As a filmmaker, creativity is central to Julian’s life too, and as the collaboration developed the film became a part of this process of one creative pursuit engaging with and supporting another’s creativity. Just as much a meditation on creativity as it is a story of a unique brand, Julian describes it as almost a ‘snowball of creativity, as I made a film about Camille making objects that help others to make things’.
While Carpenter’s Daughter is at the heart of the film, as it is a true collaboration born out of shared interests and creative rapport Julian says it was refreshing to not have any particular brand message to convey or product to portray. ‘It was simple’, he says, ‘I like her brand and wanted to make a film about it. The idea grew as Camille and I spent time together and chatted about what it could look like.
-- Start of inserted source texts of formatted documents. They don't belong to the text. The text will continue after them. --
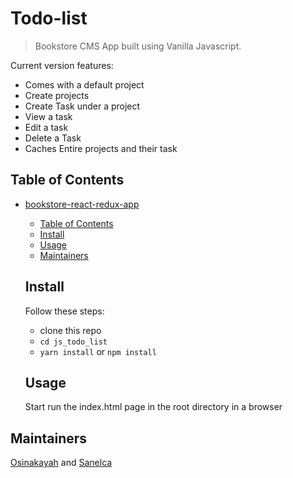 # Todo-list

> Bookstore CMS App built using Vanilla Javascript.

Current version features:

- Comes with a default project
- Create projects
- Create Task under a project
- View a task
- Edit a task
- Delete a Task
- Caches Entire projects and their task


## Table of Contents

- [bookstore-react-redux-app](#bookstore-react-redux-app)
  - [Table of Contents](#table-of-contents)
  - [Install](#install)
  - [Usage](#usage)
  - [Maintainers](#maintainers)
  
   ## Install
  
  Follow these steps:
    - clone this repo
    - `cd js_todo_list`
    - `yarn install` or `npm install`
    
    
  ## Usage
  
  Start run the index.html page in the root directory in a browser
  

## Maintainers

  [Osinakayah](https://github.com/osinakayah) and [Sanelca](https://github.com/sanelca)
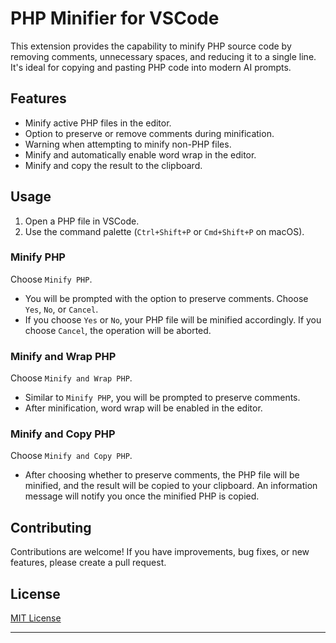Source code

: # PHP Minifier for VSCode

This extension provides the capability to minify PHP source code by removing comments, unnecessary spaces, and reducing it to a single line. It's ideal for copying and pasting PHP code into modern AI prompts.

## Features

- Minify active PHP files in the editor.
- Option to preserve or remove comments during minification.
- Warning when attempting to minify non-PHP files.
- Minify and automatically enable word wrap in the editor.
- Minify and copy the result to the clipboard.

## Usage

1. Open a PHP file in VSCode.
2. Use the command palette (`Ctrl+Shift+P` or `Cmd+Shift+P` on macOS).

### Minify PHP

Choose `Minify PHP`.
- You will be prompted with the option to preserve comments. Choose `Yes`, `No`, or `Cancel`.
- If you choose `Yes` or `No`, your PHP file will be minified accordingly. If you choose `Cancel`, the operation will be aborted.

### Minify and Wrap PHP

Choose `Minify and Wrap PHP`.
- Similar to `Minify PHP`, you will be prompted to preserve comments.
- After minification, word wrap will be enabled in the editor.

### Minify and Copy PHP

Choose `Minify and Copy PHP`.
- After choosing whether to preserve comments, the PHP file will be minified, and the result will be copied to your clipboard. An information message will notify you once the minified PHP is copied.

## Contributing

Contributions are welcome! If you have improvements, bug fixes, or new features, please create a pull request.

## License

[MIT License](LICENSE)

---
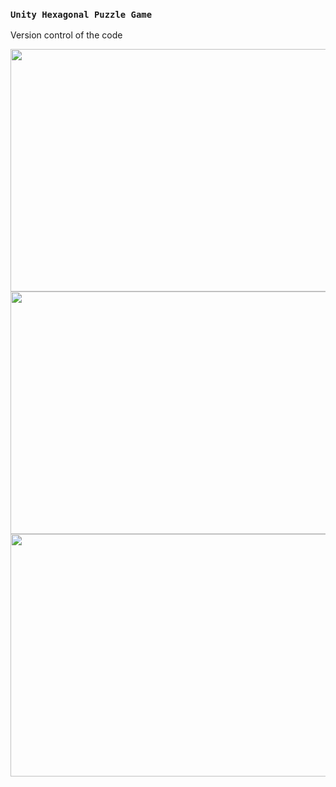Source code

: ### `Unity Hexagonal Puzzle Game`

Version control of the code

<p align="center">
  <img width="600px" height="388" src="https://github.com/dupitydumb/HexagonalPuzzle/assets/37872714/953929ba-e7ec-47c4-a5e8-8ee704da3860">
  <img width="600px" height="388" src="https://github.com/dupitydumb/HexagonalPuzzle/assets/37872714/82b98678-5dcd-4297-8b3b-782c5e7a3735">
  <img width="600px" height="388" src="https://github.com/dupitydumb/HexagonalPuzzle/assets/37872714/4acb1ae3-00a1-43f6-856c-179bfe84ff40">
</p>
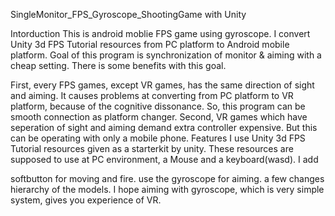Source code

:SingleMonitor_FPS_Gyroscope_ShootingGame with Unity

Intorduction
This is android moblie FPS game using gyroscope. I convert Unity 3d FPS Tutorial resources from PC platform to Android mobile platform.
Goal of this program is synchronization of monitor & aiming with a cheap setting. There is some benefits with this goal.

First, every FPS games, except VR games, has the same direction of sight and aiming. It causes problems at converting from PC platform to VR platform, because of the cognitive dissonance. So, this program can be smooth connection as platform changer.
Second, VR games which have seperation of sight and aiming demand extra controller expensive. But this can be operating with only a mobile phone.
Features
I use Unity 3d FPS Tutorial resources given as a starterkit by unity. These resources are supposed to use at PC environment, a Mouse and a keyboard(wasd).
I add

softbutton for moving and fire.
use the gyroscope for aiming.
a few changes hierarchy of the models.
I hope aiming with gyroscope, which is very simple system, gives you experience of VR.
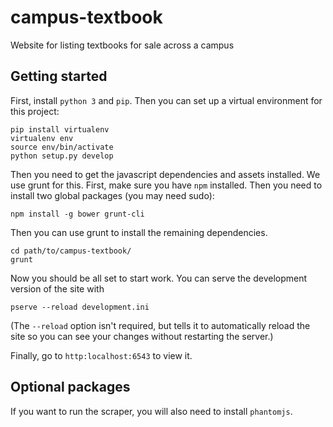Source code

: campus-textbook
===============

Website for listing textbooks for sale across a campus

## Getting started

First, install `python 3` and `pip`. Then you can set up a virtual environment for this project:

    pip install virtualenv
    virtualenv env
    source env/bin/activate
    python setup.py develop

Then you need to get the javascript dependencies and assets installed. We use grunt for this. First, make sure you have `npm` installed. Then you need to install two global packages (you may need sudo):

    npm install -g bower grunt-cli

Then you can use grunt to install the remaining dependencies.

    cd path/to/campus-textbook/
    grunt

Now you should be all set to start work. You can serve the development version of the site with

    pserve --reload development.ini

(The `--reload` option isn't required, but tells it to automatically reload the site so you can see your changes without restarting the server.)

Finally, go to `http:localhost:6543` to view it.

## Optional packages

If you want to run the scraper, you will also need to install `phantomjs`.
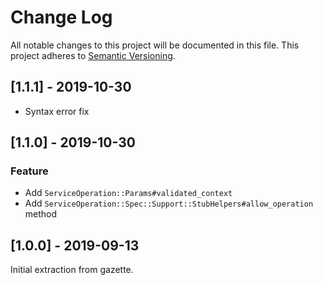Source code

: # Change Log
All notable changes to this project will be documented in this file.
This project adheres to [Semantic Versioning](http://semver.org/).

## [1.1.1] - 2019-10-30

- Syntax error fix

## [1.1.0] - 2019-10-30

### Feature
- Add `ServiceOperation::Params#validated_context`
- Add `ServiceOperation::Spec::Support::StubHelpers#allow_operation` method

## [1.0.0] - 2019-09-13

Initial extraction from gazette.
I’m also drawn to incredible locations, and so when I saw Camille’s uncle’s house I know that we had to film there – so many intricately designed rooms with pockets of light here and there.’
The rustic, welcoming house was the location for the lunch in the film, which captures the spirit of community and creativity that Carpenter’s Daughter has cultivated. The leather and canvas aprons have become a tangible connection between Camilla and the artists, cooks, gardeners, designers and makers who wear them. ‘Carpenter’s Daughter is special in that I’m constantly surprised by how such a simple object has opened up and connected me to so many networks’, she says.
In only two and a half minutes, the film captures captures the ethos and aesthetic of Carpenter’s Daughter and the creative community that surrounds the business. A brief yet poignant insight into the world of one creative, captured by another, it is both heartening and inspiring.